Task directions :: Can you set down, exactly as they appear below, the lines from the opening of the material through the one bearing "s pevným počtem opakování)", minus the pictures?

Records for this exercise ::
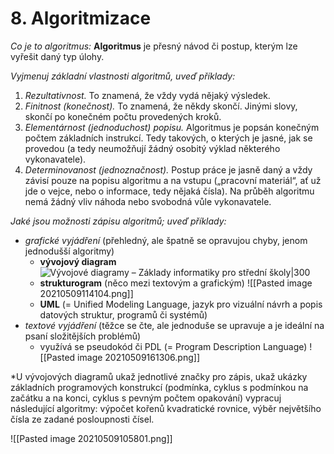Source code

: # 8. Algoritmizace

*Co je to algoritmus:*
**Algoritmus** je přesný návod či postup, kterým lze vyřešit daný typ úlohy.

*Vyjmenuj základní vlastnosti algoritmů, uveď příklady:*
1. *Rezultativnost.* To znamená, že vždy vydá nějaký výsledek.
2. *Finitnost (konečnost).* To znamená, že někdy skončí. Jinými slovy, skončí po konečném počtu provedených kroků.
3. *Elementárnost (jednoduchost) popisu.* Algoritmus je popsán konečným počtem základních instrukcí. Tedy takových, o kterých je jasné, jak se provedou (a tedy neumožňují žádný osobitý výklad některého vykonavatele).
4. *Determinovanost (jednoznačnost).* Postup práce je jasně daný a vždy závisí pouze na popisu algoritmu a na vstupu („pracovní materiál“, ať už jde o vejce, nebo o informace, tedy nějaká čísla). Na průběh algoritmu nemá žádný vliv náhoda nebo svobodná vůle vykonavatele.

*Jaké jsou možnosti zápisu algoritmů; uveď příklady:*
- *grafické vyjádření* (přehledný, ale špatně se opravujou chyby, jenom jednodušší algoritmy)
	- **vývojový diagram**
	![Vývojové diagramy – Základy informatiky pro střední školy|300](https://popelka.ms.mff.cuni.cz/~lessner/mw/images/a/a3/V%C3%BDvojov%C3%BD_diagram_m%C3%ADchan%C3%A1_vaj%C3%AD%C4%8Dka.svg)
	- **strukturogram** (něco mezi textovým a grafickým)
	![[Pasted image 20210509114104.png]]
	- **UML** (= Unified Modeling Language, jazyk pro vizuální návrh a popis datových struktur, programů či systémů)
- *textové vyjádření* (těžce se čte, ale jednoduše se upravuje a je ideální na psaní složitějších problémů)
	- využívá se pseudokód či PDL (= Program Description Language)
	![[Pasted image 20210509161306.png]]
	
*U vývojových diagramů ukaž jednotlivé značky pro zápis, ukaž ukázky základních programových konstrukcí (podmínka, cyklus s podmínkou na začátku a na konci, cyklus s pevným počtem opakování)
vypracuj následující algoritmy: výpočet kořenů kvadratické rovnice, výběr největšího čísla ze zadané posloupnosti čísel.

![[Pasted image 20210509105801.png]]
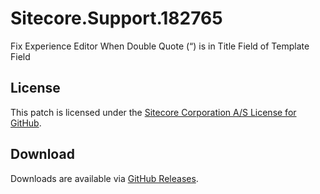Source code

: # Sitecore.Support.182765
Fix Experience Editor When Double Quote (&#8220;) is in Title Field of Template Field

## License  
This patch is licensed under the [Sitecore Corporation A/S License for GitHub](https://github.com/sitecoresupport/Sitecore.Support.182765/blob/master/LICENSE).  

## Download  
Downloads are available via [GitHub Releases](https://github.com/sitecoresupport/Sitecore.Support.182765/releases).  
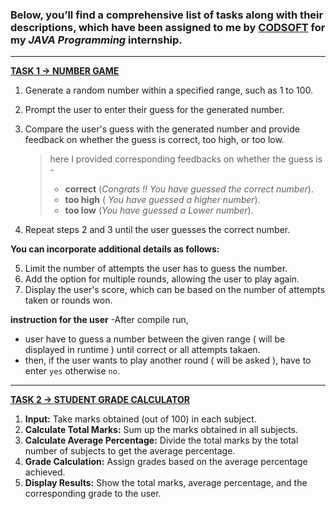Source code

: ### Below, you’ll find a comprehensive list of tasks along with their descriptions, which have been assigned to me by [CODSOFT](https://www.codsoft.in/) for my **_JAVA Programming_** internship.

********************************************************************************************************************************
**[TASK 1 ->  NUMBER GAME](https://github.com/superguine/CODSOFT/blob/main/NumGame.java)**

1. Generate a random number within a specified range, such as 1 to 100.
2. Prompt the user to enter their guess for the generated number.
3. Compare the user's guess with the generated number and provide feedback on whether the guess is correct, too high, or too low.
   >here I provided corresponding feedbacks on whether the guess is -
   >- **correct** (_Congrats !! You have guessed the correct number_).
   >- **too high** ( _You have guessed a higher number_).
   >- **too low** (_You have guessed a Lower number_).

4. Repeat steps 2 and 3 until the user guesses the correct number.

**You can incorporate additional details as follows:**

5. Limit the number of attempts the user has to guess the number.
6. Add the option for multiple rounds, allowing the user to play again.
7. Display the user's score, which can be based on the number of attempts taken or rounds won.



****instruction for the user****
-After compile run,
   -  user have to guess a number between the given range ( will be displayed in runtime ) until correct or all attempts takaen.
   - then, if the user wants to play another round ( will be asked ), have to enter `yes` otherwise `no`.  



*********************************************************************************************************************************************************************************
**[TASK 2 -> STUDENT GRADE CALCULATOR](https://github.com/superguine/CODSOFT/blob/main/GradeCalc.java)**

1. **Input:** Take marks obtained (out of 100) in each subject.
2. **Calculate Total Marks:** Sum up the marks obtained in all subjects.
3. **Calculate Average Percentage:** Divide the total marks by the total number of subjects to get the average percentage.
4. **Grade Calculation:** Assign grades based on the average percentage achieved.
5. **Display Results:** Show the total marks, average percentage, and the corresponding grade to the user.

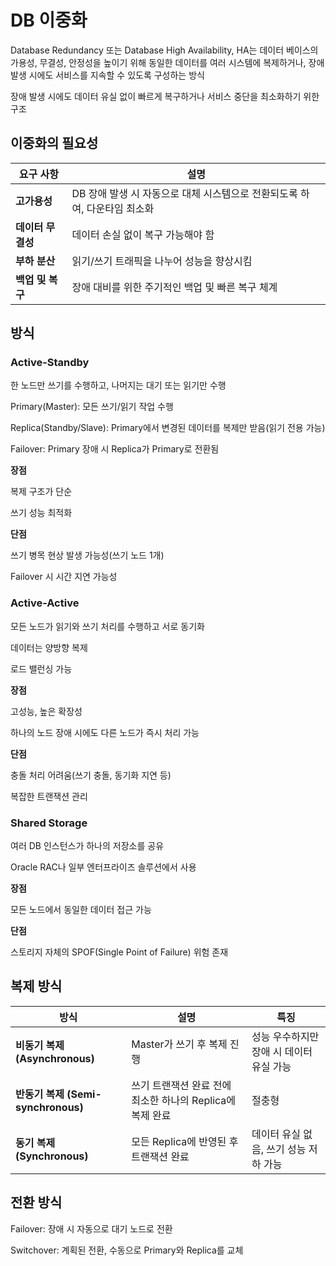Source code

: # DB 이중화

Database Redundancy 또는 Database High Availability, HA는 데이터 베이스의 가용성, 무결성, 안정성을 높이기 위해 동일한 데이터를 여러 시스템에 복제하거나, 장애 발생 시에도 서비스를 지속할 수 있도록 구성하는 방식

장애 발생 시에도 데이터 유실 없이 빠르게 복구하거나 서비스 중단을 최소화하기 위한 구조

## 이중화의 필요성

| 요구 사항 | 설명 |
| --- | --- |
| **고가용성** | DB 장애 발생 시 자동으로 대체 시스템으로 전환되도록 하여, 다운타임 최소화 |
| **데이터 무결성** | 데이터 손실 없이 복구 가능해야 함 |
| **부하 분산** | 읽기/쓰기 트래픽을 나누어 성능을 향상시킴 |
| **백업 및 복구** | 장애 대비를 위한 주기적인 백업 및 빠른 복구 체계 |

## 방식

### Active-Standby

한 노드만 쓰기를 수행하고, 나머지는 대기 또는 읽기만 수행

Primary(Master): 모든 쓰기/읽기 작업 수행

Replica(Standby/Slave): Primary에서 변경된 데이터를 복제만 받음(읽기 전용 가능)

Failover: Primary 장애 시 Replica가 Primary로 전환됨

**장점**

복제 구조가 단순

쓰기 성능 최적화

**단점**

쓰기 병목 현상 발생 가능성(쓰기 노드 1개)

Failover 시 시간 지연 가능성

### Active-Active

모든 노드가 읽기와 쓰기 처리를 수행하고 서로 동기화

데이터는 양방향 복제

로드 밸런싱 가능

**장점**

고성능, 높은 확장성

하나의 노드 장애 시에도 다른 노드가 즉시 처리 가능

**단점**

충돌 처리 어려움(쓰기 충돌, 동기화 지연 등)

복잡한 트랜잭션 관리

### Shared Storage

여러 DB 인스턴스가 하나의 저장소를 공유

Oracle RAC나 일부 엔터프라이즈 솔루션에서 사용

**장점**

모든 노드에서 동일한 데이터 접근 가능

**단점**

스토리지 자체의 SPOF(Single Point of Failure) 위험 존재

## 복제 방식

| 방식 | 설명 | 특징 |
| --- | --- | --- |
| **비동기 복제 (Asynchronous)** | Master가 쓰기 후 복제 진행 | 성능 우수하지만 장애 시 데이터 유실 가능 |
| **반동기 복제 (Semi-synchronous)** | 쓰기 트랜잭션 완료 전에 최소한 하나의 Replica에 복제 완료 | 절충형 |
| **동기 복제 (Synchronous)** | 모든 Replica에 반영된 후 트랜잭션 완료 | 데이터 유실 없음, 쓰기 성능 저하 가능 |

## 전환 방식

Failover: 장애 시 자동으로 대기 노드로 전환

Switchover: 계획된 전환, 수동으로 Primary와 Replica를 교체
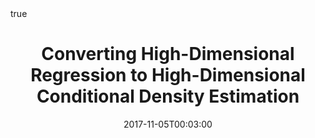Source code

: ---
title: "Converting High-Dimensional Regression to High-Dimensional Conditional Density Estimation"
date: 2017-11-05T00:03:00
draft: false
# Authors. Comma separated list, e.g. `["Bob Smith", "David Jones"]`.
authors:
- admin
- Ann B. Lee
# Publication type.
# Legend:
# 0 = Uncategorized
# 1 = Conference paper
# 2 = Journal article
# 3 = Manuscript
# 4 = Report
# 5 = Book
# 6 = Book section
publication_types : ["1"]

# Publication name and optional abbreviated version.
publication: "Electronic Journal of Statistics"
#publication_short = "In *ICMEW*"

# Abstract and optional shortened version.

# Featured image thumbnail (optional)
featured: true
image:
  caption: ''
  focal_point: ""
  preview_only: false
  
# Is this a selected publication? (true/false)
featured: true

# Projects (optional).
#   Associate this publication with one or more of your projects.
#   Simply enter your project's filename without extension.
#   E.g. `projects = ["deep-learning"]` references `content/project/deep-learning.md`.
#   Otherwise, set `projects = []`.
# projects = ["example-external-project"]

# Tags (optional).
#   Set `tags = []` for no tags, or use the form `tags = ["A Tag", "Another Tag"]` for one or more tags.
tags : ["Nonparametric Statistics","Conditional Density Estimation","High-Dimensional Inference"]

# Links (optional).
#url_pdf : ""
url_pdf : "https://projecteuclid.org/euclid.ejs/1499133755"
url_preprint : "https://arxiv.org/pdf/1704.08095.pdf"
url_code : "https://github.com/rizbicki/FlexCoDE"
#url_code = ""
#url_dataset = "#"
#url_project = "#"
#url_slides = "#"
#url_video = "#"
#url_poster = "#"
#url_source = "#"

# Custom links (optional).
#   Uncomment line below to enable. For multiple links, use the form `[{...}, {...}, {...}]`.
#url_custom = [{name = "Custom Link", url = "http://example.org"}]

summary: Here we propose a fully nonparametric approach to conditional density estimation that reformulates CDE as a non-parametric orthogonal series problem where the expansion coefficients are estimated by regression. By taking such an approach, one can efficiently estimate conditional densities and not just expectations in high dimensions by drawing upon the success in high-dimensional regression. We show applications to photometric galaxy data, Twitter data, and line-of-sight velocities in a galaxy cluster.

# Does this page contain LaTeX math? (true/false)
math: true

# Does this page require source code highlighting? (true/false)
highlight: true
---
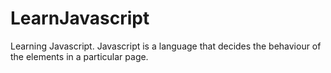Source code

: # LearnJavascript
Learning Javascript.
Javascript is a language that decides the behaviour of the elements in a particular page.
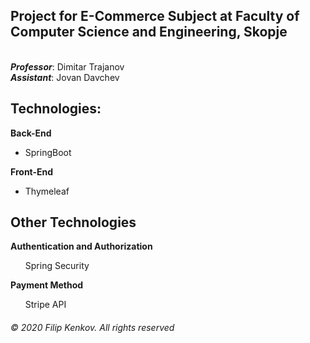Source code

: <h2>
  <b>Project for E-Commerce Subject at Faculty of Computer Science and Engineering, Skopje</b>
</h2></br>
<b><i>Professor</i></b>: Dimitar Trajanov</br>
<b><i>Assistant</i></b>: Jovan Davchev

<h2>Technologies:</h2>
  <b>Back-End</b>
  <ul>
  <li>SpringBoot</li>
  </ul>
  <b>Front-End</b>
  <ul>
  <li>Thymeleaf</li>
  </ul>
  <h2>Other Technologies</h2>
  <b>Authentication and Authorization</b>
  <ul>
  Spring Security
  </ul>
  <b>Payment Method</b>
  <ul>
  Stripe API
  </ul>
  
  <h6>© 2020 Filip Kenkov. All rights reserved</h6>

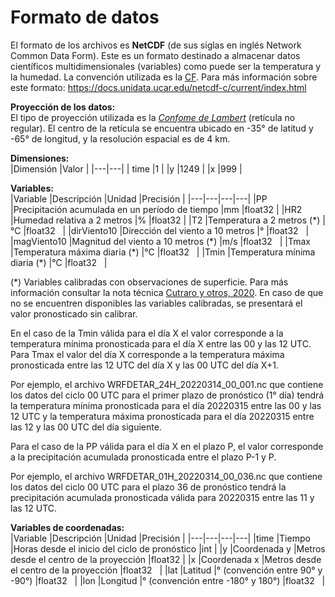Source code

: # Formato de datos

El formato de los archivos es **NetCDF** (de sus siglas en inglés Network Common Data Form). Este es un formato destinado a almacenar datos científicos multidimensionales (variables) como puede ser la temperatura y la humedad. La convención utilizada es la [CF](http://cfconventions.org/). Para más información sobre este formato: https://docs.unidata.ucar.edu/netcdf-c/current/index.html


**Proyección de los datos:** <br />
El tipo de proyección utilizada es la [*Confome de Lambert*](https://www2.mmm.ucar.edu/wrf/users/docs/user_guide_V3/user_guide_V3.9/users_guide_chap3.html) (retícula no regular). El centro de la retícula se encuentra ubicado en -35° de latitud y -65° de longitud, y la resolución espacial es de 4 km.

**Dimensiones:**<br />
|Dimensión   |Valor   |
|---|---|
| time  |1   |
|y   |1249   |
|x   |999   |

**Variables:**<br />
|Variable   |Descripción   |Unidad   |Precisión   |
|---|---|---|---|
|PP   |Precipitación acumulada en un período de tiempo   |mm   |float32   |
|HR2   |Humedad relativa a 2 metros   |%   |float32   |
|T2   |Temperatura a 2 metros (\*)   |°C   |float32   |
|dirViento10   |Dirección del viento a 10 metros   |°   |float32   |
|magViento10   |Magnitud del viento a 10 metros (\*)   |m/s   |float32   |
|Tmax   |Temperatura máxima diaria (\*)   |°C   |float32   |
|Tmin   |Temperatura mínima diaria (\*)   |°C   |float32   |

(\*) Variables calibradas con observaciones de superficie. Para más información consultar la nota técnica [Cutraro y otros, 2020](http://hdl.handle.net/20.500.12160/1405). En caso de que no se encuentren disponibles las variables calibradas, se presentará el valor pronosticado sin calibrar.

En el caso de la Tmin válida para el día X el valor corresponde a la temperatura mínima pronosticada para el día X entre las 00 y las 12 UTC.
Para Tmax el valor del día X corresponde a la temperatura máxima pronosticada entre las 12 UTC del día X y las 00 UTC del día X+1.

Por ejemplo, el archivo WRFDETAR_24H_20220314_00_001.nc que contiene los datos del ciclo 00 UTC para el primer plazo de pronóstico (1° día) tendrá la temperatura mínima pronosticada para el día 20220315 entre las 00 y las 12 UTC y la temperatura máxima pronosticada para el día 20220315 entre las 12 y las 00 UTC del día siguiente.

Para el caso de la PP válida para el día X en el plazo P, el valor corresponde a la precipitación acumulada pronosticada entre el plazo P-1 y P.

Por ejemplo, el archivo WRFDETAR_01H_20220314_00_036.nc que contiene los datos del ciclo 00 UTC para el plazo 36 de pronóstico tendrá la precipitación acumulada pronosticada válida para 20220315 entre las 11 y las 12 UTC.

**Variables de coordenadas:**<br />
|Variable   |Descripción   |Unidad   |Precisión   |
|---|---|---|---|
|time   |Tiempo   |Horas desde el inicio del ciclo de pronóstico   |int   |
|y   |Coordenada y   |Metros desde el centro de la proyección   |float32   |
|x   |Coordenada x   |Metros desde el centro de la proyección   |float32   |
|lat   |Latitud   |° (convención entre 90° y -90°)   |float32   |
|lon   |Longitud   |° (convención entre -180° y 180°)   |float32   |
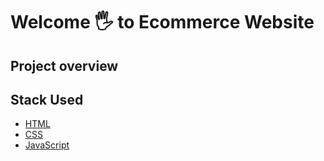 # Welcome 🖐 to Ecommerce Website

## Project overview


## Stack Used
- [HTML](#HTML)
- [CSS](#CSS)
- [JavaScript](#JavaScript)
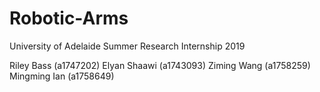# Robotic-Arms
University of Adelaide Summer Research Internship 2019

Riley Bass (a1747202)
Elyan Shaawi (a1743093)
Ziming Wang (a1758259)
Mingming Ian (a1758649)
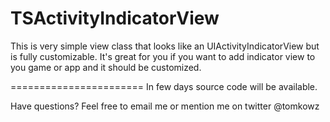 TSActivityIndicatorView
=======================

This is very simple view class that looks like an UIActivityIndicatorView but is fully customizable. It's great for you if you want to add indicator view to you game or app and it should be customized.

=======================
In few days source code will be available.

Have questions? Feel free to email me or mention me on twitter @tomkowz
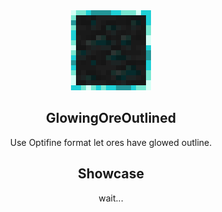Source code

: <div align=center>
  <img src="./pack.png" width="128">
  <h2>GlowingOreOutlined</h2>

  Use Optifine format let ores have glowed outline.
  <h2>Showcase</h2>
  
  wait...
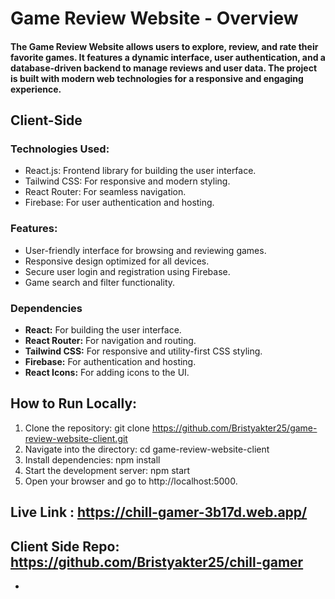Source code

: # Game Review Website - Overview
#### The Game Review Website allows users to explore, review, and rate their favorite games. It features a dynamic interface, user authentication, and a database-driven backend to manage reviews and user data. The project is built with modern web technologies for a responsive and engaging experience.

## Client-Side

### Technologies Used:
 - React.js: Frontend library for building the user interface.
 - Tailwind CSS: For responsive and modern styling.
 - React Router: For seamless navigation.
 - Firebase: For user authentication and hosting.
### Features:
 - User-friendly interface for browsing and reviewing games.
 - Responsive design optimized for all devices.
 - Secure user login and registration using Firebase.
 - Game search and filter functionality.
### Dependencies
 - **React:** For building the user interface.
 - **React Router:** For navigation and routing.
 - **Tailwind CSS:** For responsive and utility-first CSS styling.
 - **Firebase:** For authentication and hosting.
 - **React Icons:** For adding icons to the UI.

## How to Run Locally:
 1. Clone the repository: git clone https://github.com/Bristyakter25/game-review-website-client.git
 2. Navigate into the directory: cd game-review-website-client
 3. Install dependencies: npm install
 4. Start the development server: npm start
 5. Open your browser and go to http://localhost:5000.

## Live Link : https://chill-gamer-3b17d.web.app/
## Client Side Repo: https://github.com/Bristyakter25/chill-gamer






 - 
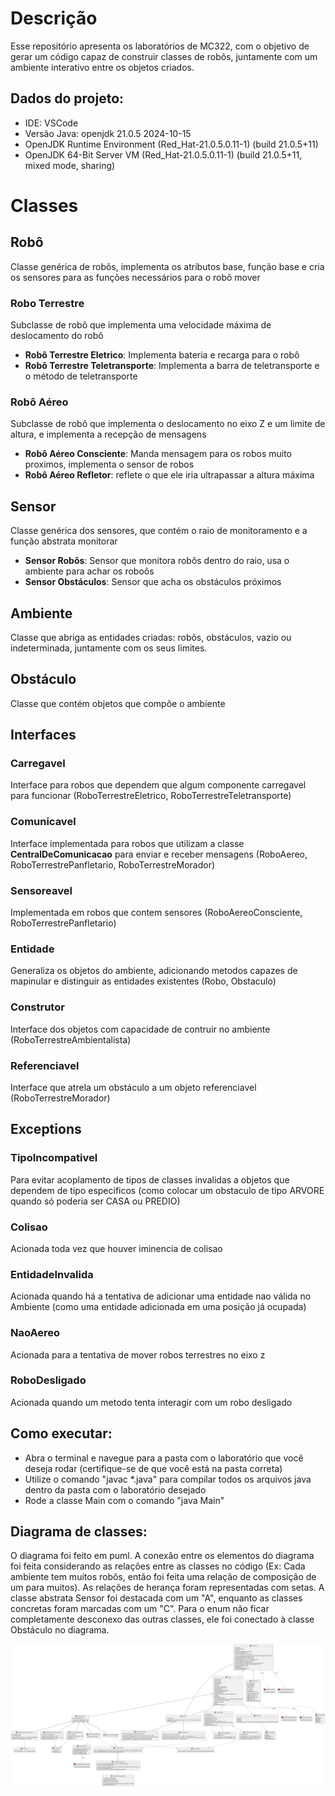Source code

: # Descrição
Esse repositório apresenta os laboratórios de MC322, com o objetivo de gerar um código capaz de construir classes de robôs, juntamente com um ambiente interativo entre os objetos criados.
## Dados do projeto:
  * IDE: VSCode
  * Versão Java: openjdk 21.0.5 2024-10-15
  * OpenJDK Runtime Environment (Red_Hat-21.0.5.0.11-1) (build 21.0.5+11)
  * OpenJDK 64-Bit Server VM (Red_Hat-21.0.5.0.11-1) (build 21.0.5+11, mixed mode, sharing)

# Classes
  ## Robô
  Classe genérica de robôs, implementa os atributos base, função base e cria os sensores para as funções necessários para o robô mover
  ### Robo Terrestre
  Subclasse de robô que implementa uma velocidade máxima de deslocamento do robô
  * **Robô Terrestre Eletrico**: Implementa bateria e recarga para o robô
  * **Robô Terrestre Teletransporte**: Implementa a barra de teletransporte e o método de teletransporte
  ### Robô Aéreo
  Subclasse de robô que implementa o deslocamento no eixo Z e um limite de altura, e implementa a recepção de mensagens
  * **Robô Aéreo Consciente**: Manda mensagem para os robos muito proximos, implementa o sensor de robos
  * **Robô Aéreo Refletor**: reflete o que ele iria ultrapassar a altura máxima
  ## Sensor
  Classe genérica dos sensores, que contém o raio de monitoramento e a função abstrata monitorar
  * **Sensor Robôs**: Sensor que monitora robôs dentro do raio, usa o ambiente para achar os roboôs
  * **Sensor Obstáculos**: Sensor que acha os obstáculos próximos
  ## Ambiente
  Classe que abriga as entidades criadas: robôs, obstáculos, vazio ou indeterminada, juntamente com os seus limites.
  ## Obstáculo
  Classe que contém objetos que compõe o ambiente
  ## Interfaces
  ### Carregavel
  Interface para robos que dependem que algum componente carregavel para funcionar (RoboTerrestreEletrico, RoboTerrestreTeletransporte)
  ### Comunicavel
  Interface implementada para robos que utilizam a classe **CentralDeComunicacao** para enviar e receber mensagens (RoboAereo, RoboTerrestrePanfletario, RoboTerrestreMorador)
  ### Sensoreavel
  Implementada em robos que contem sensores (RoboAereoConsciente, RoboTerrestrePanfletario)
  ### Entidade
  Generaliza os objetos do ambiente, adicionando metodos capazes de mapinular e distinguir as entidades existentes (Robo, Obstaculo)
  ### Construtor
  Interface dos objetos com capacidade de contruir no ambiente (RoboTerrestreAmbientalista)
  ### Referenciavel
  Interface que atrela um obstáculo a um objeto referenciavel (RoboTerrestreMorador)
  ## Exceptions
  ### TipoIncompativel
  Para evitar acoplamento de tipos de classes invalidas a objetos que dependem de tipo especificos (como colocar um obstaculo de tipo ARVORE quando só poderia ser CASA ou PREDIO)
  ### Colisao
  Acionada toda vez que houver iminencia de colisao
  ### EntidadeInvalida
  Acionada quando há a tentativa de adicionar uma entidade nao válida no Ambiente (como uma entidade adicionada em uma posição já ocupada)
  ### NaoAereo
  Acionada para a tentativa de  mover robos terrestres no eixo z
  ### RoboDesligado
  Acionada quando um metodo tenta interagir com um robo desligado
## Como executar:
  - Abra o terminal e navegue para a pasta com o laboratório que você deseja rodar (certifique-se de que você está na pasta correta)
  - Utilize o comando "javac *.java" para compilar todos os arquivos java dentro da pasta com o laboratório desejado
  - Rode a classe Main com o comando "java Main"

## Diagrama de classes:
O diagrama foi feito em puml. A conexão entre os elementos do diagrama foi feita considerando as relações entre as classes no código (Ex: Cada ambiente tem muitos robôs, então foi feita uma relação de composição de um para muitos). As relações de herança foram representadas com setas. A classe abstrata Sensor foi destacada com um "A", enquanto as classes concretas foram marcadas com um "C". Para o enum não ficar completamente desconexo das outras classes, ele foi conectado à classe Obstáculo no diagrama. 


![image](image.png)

Problem solution ::
Source code

: # 8. Algoritmizace

*Co je to algoritmus:*
**Algoritmus** je přesný návod či postup, kterým lze vyřešit daný typ úlohy.

*Vyjmenuj základní vlastnosti algoritmů, uveď příklady:*
1. *Rezultativnost.* To znamená, že vždy vydá nějaký výsledek.
2. *Finitnost (konečnost).* To znamená, že někdy skončí. Jinými slovy, skončí po konečném počtu provedených kroků.
3. *Elementárnost (jednoduchost) popisu.* Algoritmus je popsán konečným počtem základních instrukcí. Tedy takových, o kterých je jasné, jak se provedou (a tedy neumožňují žádný osobitý výklad některého vykonavatele).
4. *Determinovanost (jednoznačnost).* Postup práce je jasně daný a vždy závisí pouze na popisu algoritmu a na vstupu („pracovní materiál“, ať už jde o vejce, nebo o informace, tedy nějaká čísla). Na průběh algoritmu nemá žádný vliv náhoda nebo svobodná vůle vykonavatele.

*Jaké jsou možnosti zápisu algoritmů; uveď příklady:*
- *grafické vyjádření* (přehledný, ale špatně se opravujou chyby, jenom jednodušší algoritmy)
	- **vývojový diagram**
	![Vývojové diagramy – Základy informatiky pro střední školy|300](https://popelka.ms.mff.cuni.cz/~lessner/mw/images/a/a3/V%C3%BDvojov%C3%BD_diagram_m%C3%ADchan%C3%A1_vaj%C3%AD%C4%8Dka.svg)
	- **strukturogram** (něco mezi textovým a grafickým)
	![[Pasted image 20210509114104.png]]
	- **UML** (= Unified Modeling Language, jazyk pro vizuální návrh a popis datových struktur, programů či systémů)
- *textové vyjádření* (těžce se čte, ale jednoduše se upravuje a je ideální na psaní složitějších problémů)
	- využívá se pseudokód či PDL (= Program Description Language)
	![[Pasted image 20210509161306.png]]
	
*U vývojových diagramů ukaž jednotlivé značky pro zápis, ukaž ukázky základních programových konstrukcí (podmínka, cyklus s podmínkou na začátku a na konci, cyklus s pevným počtem opakování)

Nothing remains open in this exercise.